Down the long golden line of a spine she didn't, in her present compressed form, technically possess.
Cold.
Fear.
She didn't know why.
She couldn't see Nyxire's eyes on her. Couldn't feel them on her. Nothing in her cosmology had ever told her that a mount, a beast of the mortal sphere, could register the presence of a cloaked seraph of the First Morning.
She hadn't even considered the horse. The horse hadn't been in any threat matrix she'd built coming into this engagement.
The horse was decoration.
And yet.
Somewhere in the oldest part of her awareness—the part that had been burning long before the oldest prophet wrote the oldest prayer and had outlasted the falling of the first stars she'd ever watched fall—a small still voice spoke the thing she didn't have a name for, in a register she could not argue with.
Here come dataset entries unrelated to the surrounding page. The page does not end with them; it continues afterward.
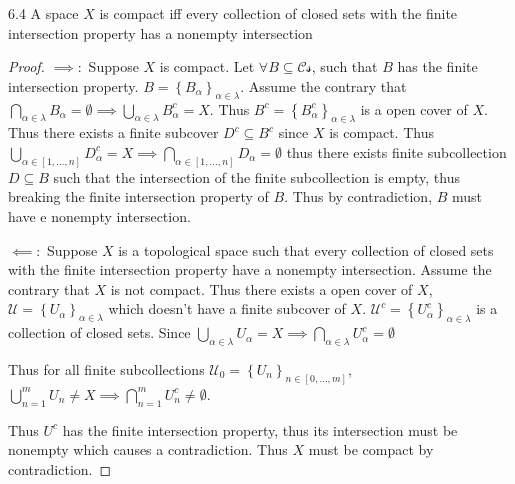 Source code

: \documentclass{article}
\begin{document}
\begin{claim}{6.4}\label{Claim 6.4.}
    A space $X$ is compact iff every collection of closed sets with the finite intersection property has a nonempty intersection 
\end{claim}
\begin{proof}
    $\implies:$ Suppose $X$ is compact. Let $\forall B \subseteq \mathcal{Cs}$, such that $B$ has the finite intersection property. $B = \left\{ B_\alpha \right\}_{\alpha \in \lambda}$.  Assume the contrary that $\bigcap_{\alpha \in \lambda} B_\alpha = \emptyset \implies \bigcup_{\alpha \in \lambda} B_{\alpha}^c = X$. Thus $B^c = \left\{ B_{\alpha}^c \right\}_{\alpha \in \lambda}$ is a open cover of $X$. Thus there exists a finite subcover $D^c \subseteq B^c$ since $X$ is compact. Thus $\bigcup_{\alpha \in [1, \dots, n]} D^c_\alpha = X \implies \bigcap_{\alpha \in [1, \dots, n]}D_\alpha = \emptyset$ thus there exists finite subcollection $D \subseteq B$ such that the intersection of the finite subcollection is empty, thus breaking the finite intersection property of $B$. Thus by contradiction, $B$ must have e nonempty intersection.
    
    $\impliedby:$ Suppose $X$ is a topological space such that every collection of closed sets with the finite intersection property have a nonempty intersection. Assume the contrary that $X$ is not compact. Thus there exists a open cover of $X$, $\mathcal{U} = \left\{ U_\alpha \right\}_{\alpha \in \lambda}$ which doesn't have a finite subcover of $X$. $\mathcal{U}^c = \left\{ U_\alpha^c \right\}_{\alpha \in \lambda}$ is a collection of closed sets. Since $\bigcup_{\alpha \in \lambda} U_\alpha = X \implies \bigcap_{\alpha \in \lambda} U_\alpha^c = \emptyset$ 
    
    Thus for all finite subcollections $\mathcal{U}_0 = \left\{ U_{n} \right\}_{n \in \left[0, \dots, m\right]}$, $\bigcup_{n = 1}^{m} U_n \neq X \implies \bigcap_{n = 1}^{m}U_n^c \neq \emptyset$. 
    
    Thus $U^c$ has the finite intersection property, thus its intersection must be nonempty which causes a contradiction. Thus $X$ must be compact by contradiction.  
\end{proof}

\bigskip
\end{document}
Something in this clearing has seen you.
Something in this clearing is not afraid of you.
Run.
She didn't run.
But she pressed herself further into the shadow she'd chosen, and she went silent in a way she'd never had reason to go silent before, and she allowed herself the single private admission—unspoken, unheard, folded so deep inside herself that even the Source could not have pulled it out of her—that she had, perhaps, underestimated something about the house she'd just entered.
Above her, her target tilted his head at his horse and laughed quietly and said, in a voice only his mare was meant to hear: "Good girl."
Nyxire flicked her tail once.
The shadow at Eros's feet lay very, very still.